2.0232 Incidentally: objects are colorless.


Right. They have no properties. They are the possibility of properties. That is to say, an object is not this or that degree of hardness, say, but the possibility of, logical space for, this or that degree of hardness. A color object, then, a possibility within the dimensions of color, would be not this or that color but the possibility of this or that color. Also worth considering is that ‘colorless’ here refers to Frege’s notion of color or tone, the purely subjective flavor of certain words.

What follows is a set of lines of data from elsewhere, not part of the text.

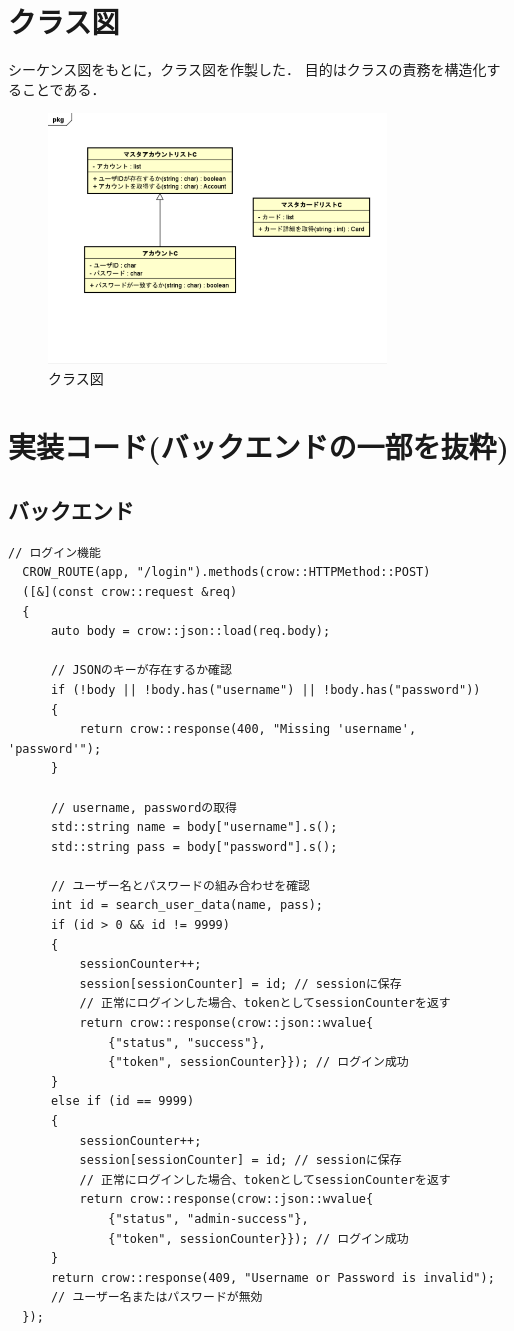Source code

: \documentclass{ltjsarticle}
\begin{document}
\section{クラス図}
シーケンス図をもとに，クラス図を作製した．
目的はクラスの責務を構造化することである．
\begin{figure}[H]
    \centering
    \includegraphics[width=0.8\textwidth]{src/class.png}
    \caption{クラス図}
    \label{fig:class}
\end{figure}

\section{実装コード(バックエンドの一部を抜粋)}
\subsection{バックエンド}
\begin{lstlisting}[frame=single, lineskip=-5pt]
// ログイン機能 
  CROW_ROUTE(app, "/login").methods(crow::HTTPMethod::POST)
  ([&](const crow::request &req)
  {
      auto body = crow::json::load(req.body);

      // JSONのキーが存在するか確認
      if (!body || !body.has("username") || !body.has("password"))
      {
          return crow::response(400, "Missing 'username', 'password'");
      }

      // username, passwordの取得
      std::string name = body["username"].s();
      std::string pass = body["password"].s();

      // ユーザー名とパスワードの組み合わせを確認
      int id = search_user_data(name, pass);
      if (id > 0 && id != 9999)
      {
          sessionCounter++;
          session[sessionCounter] = id; // sessionに保存
          // 正常にログインした場合、tokenとしてsessionCounterを返す
          return crow::response(crow::json::wvalue{
              {"status", "success"},
              {"token", sessionCounter}}); // ログイン成功
      }
      else if (id == 9999)
      {
          sessionCounter++;
          session[sessionCounter] = id; // sessionに保存
          // 正常にログインした場合、tokenとしてsessionCounterを返す
          return crow::response(crow::json::wvalue{
              {"status", "admin-success"},
              {"token", sessionCounter}}); // ログイン成功
      }
      return crow::response(409, "Username or Password is invalid"); 
      // ユーザー名またはパスワードが無効
  });
\end{lstlisting}
\end{document}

“Roughly speaking” might not be the best translation of “Beiläufig gesprochen.” Gillian Russell says: “I think it can mean in passing (and so on a side note is definitely one way to translate it in general), but it can also mean something like casually. The other translation of the Tractatus that I have (Pears and McGuiness …) goes for "In a manner of speaking", which is kind of an interesting translation decision. I suspect that captures pretty much what Wittgenstein meant to convey, despite it's non-literality.” See http://www.logicandlanguage.net/archives/2006/03/roughly_speakin_1.html#comments. The most literal translation would be something like “By the way: objects are colorless,” which might be too casual, so “Incidentally: objects are colorless” might be best. Nordmann (p. 102) has “By the way: …” Black (p. 64) seems to think that “in a manner of speaking,” “roughly speaking,” “incidentally,” and “in passing” would all be acceptable translations of beiläufig gesprochen.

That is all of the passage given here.